Second, although one eye was included only once, both eyes of some patients were included for grading system establishment in this study. Third, several outlier cases showed a low correlation between the prediction value and the ground truth. There may have been misdetections of tear break up, low contrast, dense PEE, segmentation grid edge, and light reflex. The internal dataset included 16 cases of misdetection: 6 cases of tear break-up, 4 cases of low contrast, 4 cases of dense PEE, 1 case of segmentation grid edge, and 1 case of light reflex. Meanwhile, the external dataset included 7 cases of misdetection: low contrast (2), tear break-up (2), dense PEE (1), segmentation grid edge (1), and light reflex misdetection (1). Third, the images used in model training were obtained from a single institution. The dataset used for model training should include images from multiple institutions to ensure model reproducibility and consistency in results. In addition, previous study [35] indicated that the use of yellow cut-off filters to remove external blue light is critical for the optimal visualization of ocular surface staining and improve the sensitivity and specificity of diagnosis. Therefore, to improve the performance of the proposed system, training the corneal segmentation model and PEE candidate region classifier using a yellow cutoff filter should be further studied. Also, this study was conducted in a single institution with same camera. Multicenter study is needed to further validate the grading system.
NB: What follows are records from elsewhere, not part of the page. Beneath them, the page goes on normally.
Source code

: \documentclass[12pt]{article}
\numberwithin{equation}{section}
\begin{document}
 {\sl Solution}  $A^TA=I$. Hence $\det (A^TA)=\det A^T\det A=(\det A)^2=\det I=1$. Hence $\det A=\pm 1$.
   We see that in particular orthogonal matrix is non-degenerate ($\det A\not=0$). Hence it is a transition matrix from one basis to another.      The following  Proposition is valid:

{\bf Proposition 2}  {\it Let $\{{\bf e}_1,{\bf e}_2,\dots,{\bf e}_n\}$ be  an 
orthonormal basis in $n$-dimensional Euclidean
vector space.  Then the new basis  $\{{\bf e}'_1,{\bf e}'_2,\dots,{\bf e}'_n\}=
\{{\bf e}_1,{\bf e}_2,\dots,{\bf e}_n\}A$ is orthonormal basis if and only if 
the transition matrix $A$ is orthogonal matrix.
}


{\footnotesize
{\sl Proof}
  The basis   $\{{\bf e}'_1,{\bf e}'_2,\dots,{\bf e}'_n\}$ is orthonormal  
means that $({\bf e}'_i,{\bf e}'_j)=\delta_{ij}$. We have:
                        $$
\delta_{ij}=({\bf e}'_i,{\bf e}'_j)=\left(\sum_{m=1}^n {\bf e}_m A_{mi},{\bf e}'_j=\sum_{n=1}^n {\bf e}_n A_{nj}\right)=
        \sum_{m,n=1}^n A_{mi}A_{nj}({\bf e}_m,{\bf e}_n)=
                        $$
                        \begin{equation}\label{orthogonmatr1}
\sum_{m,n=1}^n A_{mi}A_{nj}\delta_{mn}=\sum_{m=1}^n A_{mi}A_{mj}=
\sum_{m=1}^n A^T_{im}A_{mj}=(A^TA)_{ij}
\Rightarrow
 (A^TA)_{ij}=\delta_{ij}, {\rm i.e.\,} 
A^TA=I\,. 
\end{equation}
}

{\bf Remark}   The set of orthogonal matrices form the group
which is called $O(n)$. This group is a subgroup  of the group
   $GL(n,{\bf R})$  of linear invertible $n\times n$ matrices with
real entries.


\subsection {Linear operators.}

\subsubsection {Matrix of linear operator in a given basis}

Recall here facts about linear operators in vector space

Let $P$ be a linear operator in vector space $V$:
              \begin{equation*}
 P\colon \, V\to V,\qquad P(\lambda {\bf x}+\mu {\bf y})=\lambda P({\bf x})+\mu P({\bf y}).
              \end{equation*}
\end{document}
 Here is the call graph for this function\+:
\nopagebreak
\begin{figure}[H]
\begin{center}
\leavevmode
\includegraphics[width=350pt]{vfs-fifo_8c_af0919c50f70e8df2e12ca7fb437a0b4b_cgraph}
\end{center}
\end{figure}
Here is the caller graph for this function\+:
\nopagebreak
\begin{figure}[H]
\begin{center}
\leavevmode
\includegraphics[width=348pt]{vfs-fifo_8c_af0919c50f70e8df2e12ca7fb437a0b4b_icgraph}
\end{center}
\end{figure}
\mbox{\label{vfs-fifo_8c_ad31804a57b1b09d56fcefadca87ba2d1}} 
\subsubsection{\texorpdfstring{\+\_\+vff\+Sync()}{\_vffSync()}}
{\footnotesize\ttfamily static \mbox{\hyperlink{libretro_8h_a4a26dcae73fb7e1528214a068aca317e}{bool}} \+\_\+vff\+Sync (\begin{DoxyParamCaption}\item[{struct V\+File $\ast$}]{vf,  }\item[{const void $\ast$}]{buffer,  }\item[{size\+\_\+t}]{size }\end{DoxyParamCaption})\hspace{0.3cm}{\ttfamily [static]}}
Furthermore, extracting PEE candidate region can exclude some area where PEE might exist. Previous studies [19, 20] regarding the evaluation of PEE also have the same limitations. In clinical practice, it is difficult to calculate the NEI score by applying a constant grid using only slit-lamp examination. Thus, despite these limitations, the current system has clinical value because it can automatically apply a grid to the cornea and calculate scores by simply inputting fluorescein-stained corneal images into the system. Particularly, this system can be applied to dry eye clinical trials where objective measurement is important or to multicenter studies that need to reduce interobserver variation.

In conclusion, a fully automated deep learning-based grading system for dry eye severity was developed and was able to evaluate the CFS score with accuracy as high as that of expert ophthalmologists. With this system, a more reliable and reproducible method for DED severity grading can be achieved. In addition, this system can be used in the future to reduce human error and in clinical trials or multicenter studies.

Supporting information

S1 Table. Agreement of CFS score based on NEI scale among investigators after consensus meeting.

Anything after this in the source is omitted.